Подкравшись на цыпочках к двери, Гейл выглянула наружу. Кэти Пру отвернула угол ковра и исполняла на полу танец. Он был сложный — чем-то напоминал вращение первобытного колдуна в трансе, а чем-то завершающее движение при бейсбольной подаче. Когда девочка кружилась, крупные язычки на молнии ее курточки мелодично позвякивали. К ее восторгу, старые доски в доме приходского священника жалобно поскрипывали и постанывали, а сухие бордовые розы в вазе подрагивали и кивали ей. Кэти Пру захлопала в ладоши. Увидев мать, она остановилась, откинула голову и засмеялась, да так радостно, что ее маленькие зубки дробно застучали один о другой. «Господи, — успела подумать Гейл, беря на руки маленькое и такое совершенное тело и прижимая к себе, — мне кажется, я никогда еще не любила ее больше, чем сейчас».
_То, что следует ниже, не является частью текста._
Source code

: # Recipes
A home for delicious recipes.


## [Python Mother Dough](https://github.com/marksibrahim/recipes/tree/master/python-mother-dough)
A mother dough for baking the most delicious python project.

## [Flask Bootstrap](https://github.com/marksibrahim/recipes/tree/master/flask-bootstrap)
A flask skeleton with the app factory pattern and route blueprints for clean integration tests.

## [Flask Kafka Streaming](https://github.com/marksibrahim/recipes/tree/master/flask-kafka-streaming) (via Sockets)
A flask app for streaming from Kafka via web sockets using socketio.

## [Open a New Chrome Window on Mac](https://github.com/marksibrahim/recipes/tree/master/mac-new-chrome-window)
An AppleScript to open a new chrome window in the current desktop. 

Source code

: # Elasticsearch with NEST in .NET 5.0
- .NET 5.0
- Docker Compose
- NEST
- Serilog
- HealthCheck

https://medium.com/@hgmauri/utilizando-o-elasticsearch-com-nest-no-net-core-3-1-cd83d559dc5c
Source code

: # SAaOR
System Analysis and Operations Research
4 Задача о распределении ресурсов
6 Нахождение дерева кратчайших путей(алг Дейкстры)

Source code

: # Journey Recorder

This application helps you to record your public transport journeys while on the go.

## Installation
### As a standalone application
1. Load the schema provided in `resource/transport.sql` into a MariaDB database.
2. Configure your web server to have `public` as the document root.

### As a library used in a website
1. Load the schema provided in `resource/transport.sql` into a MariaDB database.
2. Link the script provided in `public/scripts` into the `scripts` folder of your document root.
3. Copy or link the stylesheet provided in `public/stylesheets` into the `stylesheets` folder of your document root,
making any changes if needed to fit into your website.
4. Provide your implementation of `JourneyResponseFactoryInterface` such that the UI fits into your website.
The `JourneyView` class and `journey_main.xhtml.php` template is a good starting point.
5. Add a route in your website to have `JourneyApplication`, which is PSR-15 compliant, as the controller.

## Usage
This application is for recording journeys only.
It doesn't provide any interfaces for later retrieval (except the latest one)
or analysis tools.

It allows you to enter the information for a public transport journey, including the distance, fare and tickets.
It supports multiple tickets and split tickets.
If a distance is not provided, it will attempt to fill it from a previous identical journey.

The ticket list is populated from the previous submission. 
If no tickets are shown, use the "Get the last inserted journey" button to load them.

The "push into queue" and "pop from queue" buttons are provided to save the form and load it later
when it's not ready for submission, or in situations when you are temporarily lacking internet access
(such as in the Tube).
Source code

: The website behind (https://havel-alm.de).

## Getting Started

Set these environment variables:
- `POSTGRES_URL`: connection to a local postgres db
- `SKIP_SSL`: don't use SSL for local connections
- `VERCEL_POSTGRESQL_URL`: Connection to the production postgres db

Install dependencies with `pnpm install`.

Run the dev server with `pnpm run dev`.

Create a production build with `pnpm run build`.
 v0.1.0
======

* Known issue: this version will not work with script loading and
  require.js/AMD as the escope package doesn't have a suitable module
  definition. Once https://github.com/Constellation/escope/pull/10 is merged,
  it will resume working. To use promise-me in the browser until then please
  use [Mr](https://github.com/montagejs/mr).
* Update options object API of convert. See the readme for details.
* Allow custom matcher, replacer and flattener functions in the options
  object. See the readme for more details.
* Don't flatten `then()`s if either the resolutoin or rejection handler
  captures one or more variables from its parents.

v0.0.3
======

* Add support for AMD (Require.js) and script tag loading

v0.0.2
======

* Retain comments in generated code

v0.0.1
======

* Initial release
— Хорошо ты провела время у миссис Баркер?
Не поднимая головы, Кэти Пру кивнула.
— Мы пекли печенье.
— Да что ты?
— Да, но мисс Баркер сказала, что это бисквиты. А это не бисквиты. Это печенье. И она не разрешила мне взять немного с собой.
— Наверное, миссис Баркер приготовила их для гостей.
Кэти Пру замотала головой и посмотрела на Гейл.
— Нет. Она сказала, что это бисквиты, а я сказала, что не бисквиты. И она разозлилась.
Гейл смотрела на Кэти Пру. В дверях стоял Джереми с шарфом на шее. На лице ни намека на веселье.
— Если собираешься ехать домой, то поехали, — натянуто проговорил он. — Только давай побыстрее, а то с этими делами утром я запустил всю работу.
Гейл показала Кэти Пру в сторону кабинета.
— Деточка, я оставила там свою записную книжку. Пожалуйста, пойди и принеси ее.
— Хорошо.
Гейл дождалась, пока Кэти Пру исчезнет в кабинете, и повернулась к Джереми.
— Что произошло?
Лицо его снова окаменело, и он покачал головой.
— В общем-то ничего. У Рут с Кэти Пру возник спор, и девочка проиграла. Трудно быть ребенком. Единственное, что он может, это кричать… А ты, я смотрю, спала мало.
— Не могла заснуть. А Рут что-нибудь тебе сказала?
Избегая смотреть ей в глаза, Джереми расправил шарф.
— Да ничего особенного. Обычные причитания: Кэти Пру такая веселая, хорошая и прочее. Еще что-то там такое, но потом сама же и рассмеялась над этим. Нет, ничего такого, о чем можно было бы беспокоиться.
Гейл спокойно смотрела на него.
— И все-таки ты недоговариваешь.
Неожиданно Джереми взорвался.
— О, Гейл, перестань! Ну нельзя же быть такой. Я передал тебе все, что сказала Рут Баркер. А теперь бери ребенка и пойдем. У меня поминальная служба завтра, а я еще ничего не приготовил.